Not only did the two sides in the AV referendum employ these two competing models – with No going combative and Yes opting for cuddles and herbal tea – but their beliefs aligned with them as well. AV is a system founded on the idea that politicians should share body warmth smack in the centre, whilst First Past the Post is about the battle of ideas.

The fact that No won bears out both the model of campaigning they employed and the belief that they were fighting for – people are more interested in a boxing match than a singalong. While Yes tried to argue that real life is preferential and consensual, voters thought otherwise. The campaigning style espoused by No, and pioneered in the UK by the TaxPayers’ Alliance, is successful and on that basis it here to stay.

2) The “Progressive Majority” doesn’t exist…except in the minds of Islingtonians who can’t bear to imagine that anyone might disagree with them. Whether it’s LeftFootForward, Laurie Penny, Polly Toynbee or Liberal Conspiracy there’s an in-built smug sense of virtue to the new British Left – they think something, they know they’re the most compassionate and sensible people on the block, so therefore everyone must think the same, right? I mean, almost every TV comedian does, so obviously the rest of the population are on board too? Nope. It turns out that only Islington, Camden, Hackney, Cambridge, Oxford and part of Glasgow supported AV, the “Progressive Majority’s” new favourite child – and nationally on 6.1 million people even support AV, never mind the Progressives’ supposed vision of Britain. The referendum proved that those who shout loudest are not automatically the most numerous.

3) There is no such thing as Progressive. Not only is there no majority in favour of it, there is actually no such thing as Progressivism. In effect it could be defined accurately as: Progressive, noun, Someone nice, ie in agreement with me.

The really notable thing about this referendum is the way that it split the Left. The Lib Dems and the self-declared “Progressive Majority” – a broadly young rump of Labour, the NUS and the SWP’s twitterati and commentariat – divided from the mass base that they normally assume they can ignore and still gain funding from.

I’m only an outsider looking in on the Left, but if you viewed yourself as “Progressive” before the referendum, only to be told that if you voted No then you weren’t in the club any more, you’d now be reassessing whether you’re a “Progressive” any more.

4) No-one likes a whinger. Someone – I can’t remember who – once said that “It isn’t fair” is the most powerful message in British politics.

They were right, but the Yes camp ably demonstrated that this is only true when your situation genuinely isn’t fair. It’s not fair that if you join the Army you end up buying your own kit. It’s not fair that if you save all your life and provide for your kids you get hammered with extra taxes while others get a subsidy at your expense. It’s not fair that the Gurkhas risked their lives for this nation then told them to do a running jump.

When your opponents in a referendum campaign starting hitting you hard by digging up quotes that prove you’ve done an about-face or talking about Nick Clegg, that certainly is fair. You’re not going to gain any fans by trying to get judges to enforce Marquess of Queensberry Rules – in fact, you’re going to make people think you’re a bit of a wet blanket and don’t deserve their vote. So don’t moan, fight back.

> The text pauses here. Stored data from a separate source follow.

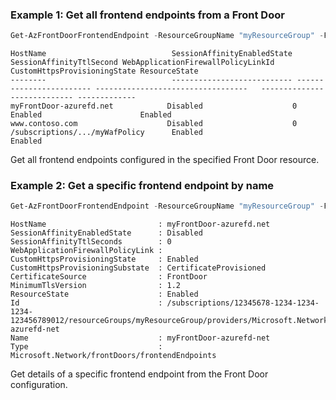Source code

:### Example 1: Get all frontend endpoints from a Front Door
```powershell
Get-AzFrontDoorFrontendEndpoint -ResourceGroupName "myResourceGroup" -FrontDoorName "myFrontDoor"
```

```output
HostName                            SessionAffinityEnabledState SessionAffinityTtlSecond WebApplicationFirewallPolicyLinkId   CustomHttpsProvisioningState ResourceState
--------                            --------------------------- ------------------------ ----------------------------------   ---------------------------- -------------
myFrontDoor-azurefd.net            Disabled                    0                                                              Enabled                      Enabled
www.contoso.com                    Disabled                    0                        /subscriptions/.../myWafPolicy      Enabled                      Enabled
```

Get all frontend endpoints configured in the specified Front Door resource.

### Example 2: Get a specific frontend endpoint by name
```powershell
Get-AzFrontDoorFrontendEndpoint -ResourceGroupName "myResourceGroup" -FrontDoorName "myFrontDoor" -Name "myFrontDoor-azurefd-net"
```

```output
HostName                         : myFrontDoor-azurefd.net
SessionAffinityEnabledState      : Disabled
SessionAffinityTtlSeconds        : 0
WebApplicationFirewallPolicyLink : 
CustomHttpsProvisioningState     : Enabled
CustomHttpsProvisioningSubstate  : CertificateProvisioned
CertificateSource                : FrontDoor
MinimumTlsVersion                : 1.2
ResourceState                    : Enabled
Id                               : /subscriptions/12345678-1234-1234-1234-123456789012/resourceGroups/myResourceGroup/providers/Microsoft.Network/frontDoors/myFrontDoor/frontendEndpoints/myFrontDoor-azurefd-net
Name                             : myFrontDoor-azurefd-net
Type                             : Microsoft.Network/frontDoors/frontendEndpoints
```

Get details of a specific frontend endpoint from the Front Door configuration.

5) People want more power. In the run-up to the referendum, everyone was saying that turnout would be apocalyptically low, threatening the idea that people wanted to be allowed to vote on important matters. It’s understandable why they thought people might not turnout – AV was a proposal hardly anyone had heard of previously and even fewer people actually liked (including most of the Yes campaign).

But that’s not how it turned out. Even on a boring proposal which had been brought forward as a result of political shenanigans in Whitehall back-offices, more than 40% turned out. That’s not bad given the topic. Imagine how many would turn out to vote in a referendum on, say, EU membership?